Rousto ‘volée de coups’, rouste en français régional, roustá « rosser » (Gard).

les Romains qui habitaient le Gard connaissaient très probablement le mot rustum qu’ils prononcaient à peu près comme en languedocien moderne rousto, mais à cette époque un rustum était ‘une tige, un rameau’. Pour des raisons éducatives ils s’en servaient pour roustár « rosser » leur progéniture. De là, les créations languedociennes roustoun, roustoù « testicules; rustre, homme grossier » devenu roustons en argot parisien., vulgaire ou populaire d’après le TLF.
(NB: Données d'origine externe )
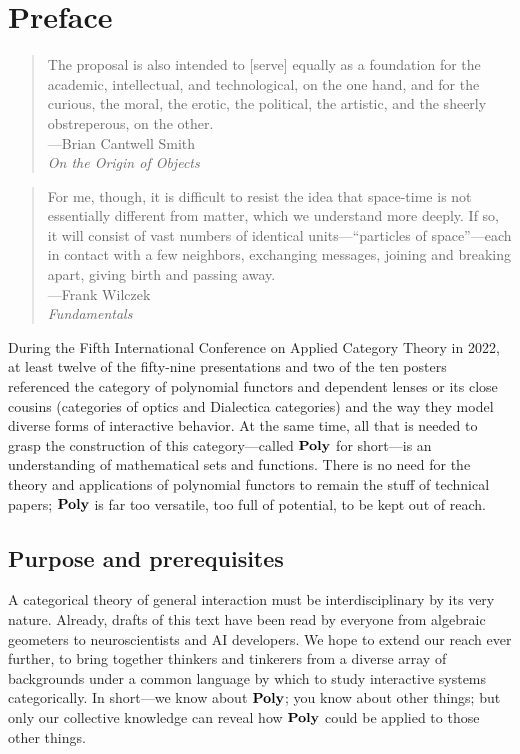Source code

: \documentclass[Book-Poly]{subfiles}
\begin{document}
\chapter*{Preface}\label{chapter.0}

\begin{quote}
	The proposal is also intended to [serve] equally as a foundation for the academic, intellectual, and technological, on the one hand, and for the curious, the moral, the erotic, the political, the artistic, and the sheerly obstreperous, on the other.\\
\mbox{}\hfill ---Brian Cantwell Smith\\
\mbox{}\hfill \emph{On the Origin of Objects}
\end{quote}

\begin{quote}
For me, though, it is difficult to resist the idea that space-time is not essentially different from matter, which we understand more deeply. If so, it will consist of vast numbers of identical units---``particles of space''---each in contact with a few neighbors, exchanging messages, joining and breaking apart, giving birth and passing away.\\
\mbox{}\hfill ---Frank Wilczek\\
\mbox{}\hfill \emph{Fundamentals}
\end{quote}

During the Fifth International Conference on Applied Category Theory in 2022, at least twelve of the fifty-nine presentations and two of the ten posters referenced the category of polynomial functors and dependent lenses or its close cousins (categories of optics and Dialectica categories) and the way they model diverse forms of interactive behavior.
At the same time, all that is needed to grasp the construction of this category---called $\mathbf{Poly}$ for short---is an understanding of mathematical sets and functions.
There is no need for the theory and applications of polynomial functors to remain the stuff of technical papers; $\mathbf{Poly}$ is far too versatile, too full of potential, to be kept out of reach.

\section*{Purpose and prerequisites}

A categorical theory of general interaction must be interdisciplinary by its very nature.
Already, drafts of this text have been read by everyone from algebraic geometers to neuroscientists and AI developers.
We hope to extend our reach ever further, to bring together thinkers and tinkerers from a diverse array of backgrounds under a common language by which to study interactive systems categorically.
In short---we know about $\mathbf{Poly}$; you know about other things; but only our collective knowledge can reveal how $\mathbf{Poly}$ could be applied to those other things.
\end{document}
Mistral semble avoir expliqué cette évolution sémantique « tige, rameau »  > « testicules »  : « parce qu’ils servent à battre » d’après une note dans le FEW, mais je ne l’ai pas retrouvée dans le Trésor. Le FEW l’a repris dans les ‘Incognita’ où il ajoute des formes franco-provençales de la Suisse romande comme risto ‘testicules des béliers’.

Le passage des mots qui désignent les « génitaux » à la notion  « rustre, imbécile » etc.etc. ne pose aucun problème; cf. français con, couillon et anglais fuck, néerlandais lul « pénis; imbécile », etc.

Une célèbre rouste

Le même étymon a donné en ancien fançais roissier « battre violemment » remplacé depuis par rosser. Flamand rossen, néerlandais afrossen « battre ».

Robin, robinet et roubignoles

Robinet. Etymologiquement robinet n’a rien à voir avec le mot roubine! Robinet a une histoire amusante dont je ne veux pas vous priver. Il vient de Robin, appellatif pour Robert. (cf. anglais Robin). En ancien français un robin est un ‘palefrenier; personnage sans considération, un facétieux, un niais’. Au XVIIe siècle on dit: c’est la maison de Robin de la vallée ce qui se dit d’une maison où tout est en désordre. Robiner est ‘dire des niaiseries’, et une robinette une servante.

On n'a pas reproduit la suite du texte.